*** EXERCISE MATERIALS ***

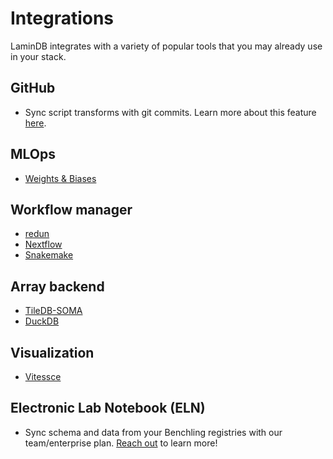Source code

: # Integrations

LaminDB integrates with a variety of popular tools that you may already use in your stack.

## GitHub

- Sync script transforms with git commits. Learn more about this feature [here](https://docs.lamin.ai/track#sync-script-transforms-with-github).

## MLOps

- [Weights & Biases](wandb)

## Workflow manager

- [redun](redun)
- [Nextflow](nextflow)
- [Snakemake](snakemake)

## Array backend

- [TileDB-SOMA](https://docs.lamin.ai/scrna6)
- [DuckDB](https://docs.lamin.ai/rxrx#use-duckdb-to-query-metadata)

## Visualization

- [Vitessce](vitessce)

## Electronic Lab Notebook (ELN)

- Sync schema and data from your Benchling registries with our team/enterprise plan. [Reach out](https://lamin.ai/contact) to learn more!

*** End of EXERCISE MATERIALS ***

● EXERCISE
Type the entries again verbatim. Drop the images.

● RESPONSE BELOW
Source code

: # Integrations

LaminDB integrates with a variety of popular tools that you may already use in your stack.

## GitHub

- Sync script transforms with git commits. Learn more about this feature [here](https://docs.lamin.ai/track#sync-script-transforms-with-github).

## MLOps

- [Weights & Biases](wandb)

## Workflow manager

- [redun](redun)
- [Nextflow](nextflow)
- [Snakemake](snakemake)

## Array backend

- [TileDB-SOMA](https://docs.lamin.ai/scrna6)
- [DuckDB](https://docs.lamin.ai/rxrx#use-duckdb-to-query-metadata)

## Visualization

- [Vitessce](vitessce)

## Electronic Lab Notebook (ELN)

- Sync schema and data from your Benchling registries with our team/enterprise plan. [Reach out](https://lamin.ai/contact) to learn more!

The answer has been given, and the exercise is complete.